Step 1: Understanding Linear Programming Concepts
- Definition: Linear programming is a technique for optimizing a linear objective function, subject to linear equality and inequality constraints.
- Key Components:
- Objective Function: This is the function you want to maximize or minimize. For example, maximizing profit or minimizing cost.
- Constraints: These are the restrictions or limitations on the variables. They can be equations or inequalities.
- Decision Variables: These are the variables that will be adjusted to achieve the best outcome.
Practical Tip
Ensure that the objective function and constraints are linear. Non-linear relationships do not fit into the linear programming framework.
Step 2: Formulating a Linear Programming Problem
- Identify the Objective: Clearly define what you want to maximize or minimize.
- Determine the Decision Variables: Choose the variables that will influence your objective.
- Set Up Constraints: Establish the limits on your decision variables based on real-world restrictions.
- Example: If you are managing a budget, your constraints may include total spending limits.
Common Pitfall
Avoid vague definitions of your objective or constraints. Be specific to ensure clarity in your model.
Step 3: Graphical Representation of Solutions
- Coordinate System: Use a Cartesian coordinate system to plot the constraints.
- Plotting Constraints:
- Convert each constraint into an equation.
- Find the intercepts and plot them on the graph.
- Shading Feasible Region: Identify the area where all constraints overlap. This region represents all possible solutions.
Practical Tip
Use different colors to shade the feasible region clearly, making it easier to visualize and analyze.
Step 4: Identifying the Optimal Solution
- Corner Point Method: The optimal solution for a linear programming problem lies at one of the vertices (corner points) of the feasible region.

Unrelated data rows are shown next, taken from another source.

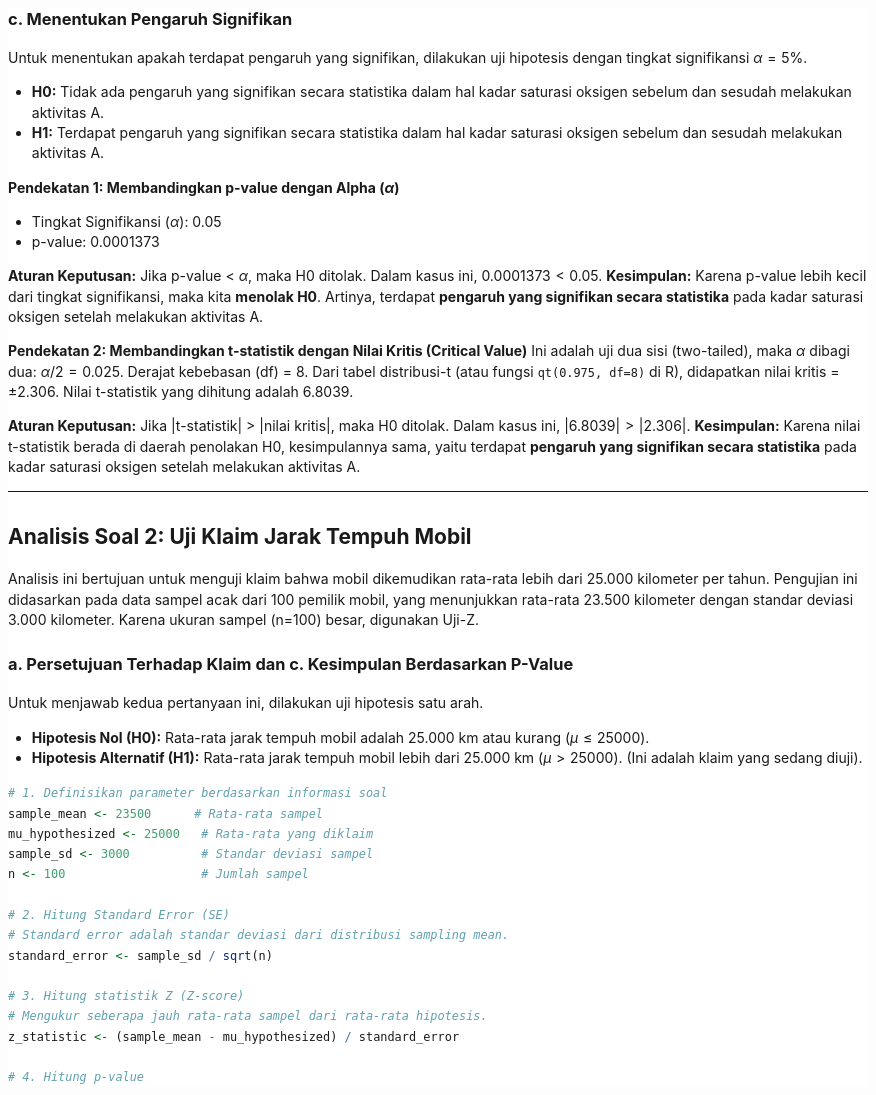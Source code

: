 ### c. Menentukan Pengaruh Signifikan

Untuk menentukan apakah terdapat pengaruh yang signifikan, dilakukan uji hipotesis dengan tingkat signifikansi $\alpha = 5\%$.

* **H0:** Tidak ada pengaruh yang signifikan secara statistika dalam hal kadar saturasi oksigen sebelum dan sesudah melakukan aktivitas A.
* **H1:** Terdapat pengaruh yang signifikan secara statistika dalam hal kadar saturasi oksigen sebelum dan sesudah melakukan aktivitas A.

**Pendekatan 1: Membandingkan p-value dengan Alpha ($\alpha$)**
* Tingkat Signifikansi ($\alpha$): 0.05
* p-value: 0.0001373

**Aturan Keputusan:** Jika p-value < $\alpha$, maka H0 ditolak.
Dalam kasus ini, $0.0001373 < 0.05$.
**Kesimpulan:** Karena p-value lebih kecil dari tingkat signifikansi, maka kita **menolak H0**. Artinya, terdapat **pengaruh yang signifikan secara statistika** pada kadar saturasi oksigen setelah melakukan aktivitas A.

**Pendekatan 2: Membandingkan t-statistik dengan Nilai Kritis (Critical Value)**
Ini adalah uji dua sisi (two-tailed), maka $\alpha$ dibagi dua: $\alpha/2 = 0.025$.
Derajat kebebasan (df) = 8.
Dari tabel distribusi-t (atau fungsi `qt(0.975, df=8)` di R), didapatkan nilai kritis = $\pm$2.306.
Nilai t-statistik yang dihitung adalah 6.8039.

**Aturan Keputusan:** Jika |t-statistik| > |nilai kritis|, maka H0 ditolak.
Dalam kasus ini, $|6.8039| > |2.306|$.
**Kesimpulan:** Karena nilai t-statistik berada di daerah penolakan H0, kesimpulannya sama, yaitu terdapat **pengaruh yang signifikan secara statistika** pada kadar saturasi oksigen setelah melakukan aktivitas A.

---

## Analisis Soal 2: Uji Klaim Jarak Tempuh Mobil

Analisis ini bertujuan untuk menguji klaim bahwa mobil dikemudikan rata-rata lebih dari 25.000 kilometer per tahun. Pengujian ini didasarkan pada data sampel acak dari 100 pemilik mobil, yang menunjukkan rata-rata 23.500 kilometer dengan standar deviasi 3.000 kilometer. Karena ukuran sampel (n=100) besar, digunakan Uji-Z.

### a. Persetujuan Terhadap Klaim dan c. Kesimpulan Berdasarkan P-Value

Untuk menjawab kedua pertanyaan ini, dilakukan uji hipotesis satu arah.

* **Hipotesis Nol (H0):** Rata-rata jarak tempuh mobil adalah 25.000 km atau kurang ($\mu \le 25000$).
* **Hipotesis Alternatif (H1):** Rata-rata jarak tempuh mobil lebih dari 25.000 km ($\mu > 25000$). (Ini adalah klaim yang sedang diuji).

```R
# 1. Definisikan parameter berdasarkan informasi soal
sample_mean <- 23500      # Rata-rata sampel
mu_hypothesized <- 25000   # Rata-rata yang diklaim
sample_sd <- 3000          # Standar deviasi sampel
n <- 100                   # Jumlah sampel

# 2. Hitung Standard Error (SE)
# Standard error adalah standar deviasi dari distribusi sampling mean.
standard_error <- sample_sd / sqrt(n)

# 3. Hitung statistik Z (Z-score)
# Mengukur seberapa jauh rata-rata sampel dari rata-rata hipotesis.
z_statistic <- (sample_mean - mu_hypothesized) / standard_error

# 4. Hitung p-value
```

- Evaluating Corner Points: Calculate the value of the objective function at each corner point.
- Select Optimal Value: The corner point that produces the highest (or lowest) value for the objective function is your solution.
Real-World Application
This method is applicable when planning resource allocation in businesses, such as maximizing production output or minimizing costs.
Conclusion
In this tutorial, we've covered the basic principles of linear programming, including formulating problems, graphical representation, and identifying optimal solutions. To deepen your understanding, consider practicing with real-world scenarios and more complex models. You can explore software tools and applications that specialize in linear programming for advanced analysis and solutions.